## Unit4.3.4Parallelizing the third loop around the micro-kernel

Moving right along, consider how to parallelize the third loop around the micro-kernel: This reminds us of Unit 4.1.1 (parallelizing the IJP loop) and Unit 4.3.2 (paralellizing the first loop around the micro-kernel),

\begin{equation*} \left( \begin{array}{c} C_0 \\ \hline \vdots \\ \hline C_{M-1} \end{array} \right) := \left( \begin{array}{c} A_0 \\ \hline \vdots \\ \hline A_{M-1} \end{array} \right) B + \left( \begin{array}{c} C_0 \\ \hline \vdots \\ \hline C_{M-1} \end{array} \right) = \left( \begin{array}{c} A_0 B + C_0 \\ \hline \vdots \\ \hline A_{M-1} B + C_{M-1} \end{array} \right), \end{equation*}

except that now the sizes of the row panels of $C$ and blocsk of $A$ are larger. The bottom line: the updates of the row-panels of $C$ can happen in parallel.

###### Homework4.3.4.1.

In directory Assignments/Week4/C,

• Copy Gemm_MT_Loop2_MRxNRKernel.c. into Gemm_MT_Loop3_MRxNRKernel.c.

• Modify it so that only the third loop around the micro-kernel is parallelized.

• Execute it with

export OMP_NUM_THREADS=4
make MT_Loop3_8x6Kernel


• Be sure to check if you got the right answer! Parallelizing this loop is a bit trickier... When you get frustrated, look at the hint. And when you get really frustrated, watch the video in the solution.

• View the resulting performance with data/Plot_MT_performance_8x6.mlx, uncommenting the appropriate sections.

Hint

Parallelizing the third loop is a bit trickier. Likely, you started by inserting the #pragma statement and got the wrong answer. The problem lies with the fact that all threads end up packing a different block of $A$ into the same buffer $\widetilde A \text{.}$ How do you overcome this?

Solution

On Robert's laptop (using 4 threads): So what is the zigzagging in the performance graph all about? This has to do with the fact that $m / MC$ is relatively small. If $m = 650\text{,}$ $MC = 72$ (which is what it is set to in the makefile), and we use $4$ threads, then $m / MC = 9.03$ and hence two threads are assigned the computation related to two blocks of $A \text{,}$ one thread is assigned three such blocks, and one thead is assigned a little more than two blocks. This causes load imbalance, which is the reason for the zigzagging in the curve.

So, you need to come up with a way so that most computation is performed using full blocks of $A$ (with $MC$ rows each) and the remainder is evenly distributed amongst the threads.

###### Homework4.3.4.2.
• Copy Gemm_MT_Loop3_MRxNRKernel.c. into Gemm_MT_Loop3_MRxNRKernel_simple.c to back up the simple implementation. Now go back to Gemm_MT_Loop3_MRxNRKernel.c and modify it so as to smooth the performance, inspired by the last video.

• Execute it with

export OMP_NUM_THREADS=4
make MT_Loop3_8x6Kernel


• Be sure to check if you got the right answer!

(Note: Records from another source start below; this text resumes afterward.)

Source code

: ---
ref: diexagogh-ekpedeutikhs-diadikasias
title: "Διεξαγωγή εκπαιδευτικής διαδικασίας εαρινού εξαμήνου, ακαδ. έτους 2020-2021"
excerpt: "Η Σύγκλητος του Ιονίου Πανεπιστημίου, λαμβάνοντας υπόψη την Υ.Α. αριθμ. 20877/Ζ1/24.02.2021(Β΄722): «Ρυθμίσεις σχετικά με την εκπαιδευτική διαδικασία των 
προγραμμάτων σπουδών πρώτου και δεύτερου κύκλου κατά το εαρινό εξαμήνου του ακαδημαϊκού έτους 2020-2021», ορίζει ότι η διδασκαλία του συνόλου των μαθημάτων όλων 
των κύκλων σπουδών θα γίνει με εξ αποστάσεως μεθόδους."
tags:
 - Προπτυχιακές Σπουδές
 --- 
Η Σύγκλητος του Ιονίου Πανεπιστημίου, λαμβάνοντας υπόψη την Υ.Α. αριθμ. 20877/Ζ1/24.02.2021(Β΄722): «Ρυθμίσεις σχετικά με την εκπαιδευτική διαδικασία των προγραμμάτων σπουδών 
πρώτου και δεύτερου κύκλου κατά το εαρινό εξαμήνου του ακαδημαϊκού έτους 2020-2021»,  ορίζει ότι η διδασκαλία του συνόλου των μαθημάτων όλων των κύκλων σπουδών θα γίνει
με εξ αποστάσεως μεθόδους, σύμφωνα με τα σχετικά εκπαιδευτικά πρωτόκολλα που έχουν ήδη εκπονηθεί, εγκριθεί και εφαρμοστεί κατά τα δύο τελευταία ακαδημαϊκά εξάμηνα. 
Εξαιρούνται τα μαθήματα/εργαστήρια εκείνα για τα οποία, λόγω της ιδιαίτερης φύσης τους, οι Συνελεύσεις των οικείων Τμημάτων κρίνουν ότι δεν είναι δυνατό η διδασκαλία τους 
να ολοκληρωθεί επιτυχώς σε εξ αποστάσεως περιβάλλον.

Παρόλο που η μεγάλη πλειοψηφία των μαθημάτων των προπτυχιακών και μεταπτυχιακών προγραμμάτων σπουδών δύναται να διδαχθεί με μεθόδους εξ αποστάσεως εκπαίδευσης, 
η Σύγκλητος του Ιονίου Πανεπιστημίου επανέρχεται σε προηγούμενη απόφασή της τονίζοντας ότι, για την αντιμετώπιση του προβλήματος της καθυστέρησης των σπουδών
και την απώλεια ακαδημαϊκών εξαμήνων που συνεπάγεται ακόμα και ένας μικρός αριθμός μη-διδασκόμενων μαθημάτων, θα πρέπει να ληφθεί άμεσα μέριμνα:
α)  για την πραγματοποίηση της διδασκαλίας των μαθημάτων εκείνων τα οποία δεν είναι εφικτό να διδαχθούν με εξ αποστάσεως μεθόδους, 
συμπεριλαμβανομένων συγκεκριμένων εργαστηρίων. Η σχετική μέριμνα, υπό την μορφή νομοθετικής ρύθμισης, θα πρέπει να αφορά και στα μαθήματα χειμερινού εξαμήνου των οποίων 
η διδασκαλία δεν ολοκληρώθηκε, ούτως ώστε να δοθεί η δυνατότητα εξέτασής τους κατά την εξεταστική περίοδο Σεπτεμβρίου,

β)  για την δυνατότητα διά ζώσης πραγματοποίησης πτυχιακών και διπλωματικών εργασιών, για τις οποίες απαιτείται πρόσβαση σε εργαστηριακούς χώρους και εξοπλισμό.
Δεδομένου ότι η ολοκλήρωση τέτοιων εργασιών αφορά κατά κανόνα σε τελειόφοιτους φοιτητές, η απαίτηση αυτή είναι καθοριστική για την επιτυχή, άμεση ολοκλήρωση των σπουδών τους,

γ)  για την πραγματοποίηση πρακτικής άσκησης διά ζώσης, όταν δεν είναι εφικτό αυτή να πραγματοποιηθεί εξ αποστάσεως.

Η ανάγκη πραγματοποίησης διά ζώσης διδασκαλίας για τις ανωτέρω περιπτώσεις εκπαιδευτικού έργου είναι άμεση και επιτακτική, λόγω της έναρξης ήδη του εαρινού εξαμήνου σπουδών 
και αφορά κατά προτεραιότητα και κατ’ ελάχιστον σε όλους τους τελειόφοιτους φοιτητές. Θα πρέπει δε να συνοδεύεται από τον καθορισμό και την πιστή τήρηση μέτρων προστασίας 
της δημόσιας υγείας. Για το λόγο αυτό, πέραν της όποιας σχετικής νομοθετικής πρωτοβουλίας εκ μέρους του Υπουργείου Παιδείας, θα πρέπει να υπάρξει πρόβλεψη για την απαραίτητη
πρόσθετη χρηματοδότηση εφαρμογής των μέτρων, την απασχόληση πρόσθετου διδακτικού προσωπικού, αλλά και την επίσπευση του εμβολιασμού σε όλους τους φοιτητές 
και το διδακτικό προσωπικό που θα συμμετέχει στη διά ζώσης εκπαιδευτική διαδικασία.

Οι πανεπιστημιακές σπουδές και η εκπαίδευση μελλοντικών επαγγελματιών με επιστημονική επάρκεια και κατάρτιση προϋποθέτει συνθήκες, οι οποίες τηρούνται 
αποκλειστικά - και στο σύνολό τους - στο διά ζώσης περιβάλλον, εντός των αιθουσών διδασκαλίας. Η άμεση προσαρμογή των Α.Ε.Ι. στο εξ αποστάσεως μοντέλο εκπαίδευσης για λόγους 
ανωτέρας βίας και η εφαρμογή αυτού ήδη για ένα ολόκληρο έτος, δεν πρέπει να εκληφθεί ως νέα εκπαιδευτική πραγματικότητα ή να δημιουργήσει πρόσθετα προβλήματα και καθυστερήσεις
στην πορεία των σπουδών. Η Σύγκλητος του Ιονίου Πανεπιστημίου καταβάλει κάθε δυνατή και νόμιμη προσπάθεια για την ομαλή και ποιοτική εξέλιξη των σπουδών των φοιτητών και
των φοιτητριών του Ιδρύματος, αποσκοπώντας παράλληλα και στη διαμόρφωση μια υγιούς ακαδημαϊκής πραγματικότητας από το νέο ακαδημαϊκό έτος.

• View the resulting performance with data/Plot_MT_performance_8x6.mlx.

• You may want to store the new version, once it works, in Gemm_MT_Loop3_MRxNRKernel_smooth.c.

Solution

On Robert's laptop (using 4 threads): What you notice is that the performance is much smoother. Each thread now fills most of its own L2 cache with a block of $A \text{.}$ They share the same row panel of $B$ (packed into $\widetilde B$). Notice that the packing of that panel of $B$ is performed by a single thread. We'll get back to that in Section 4.4.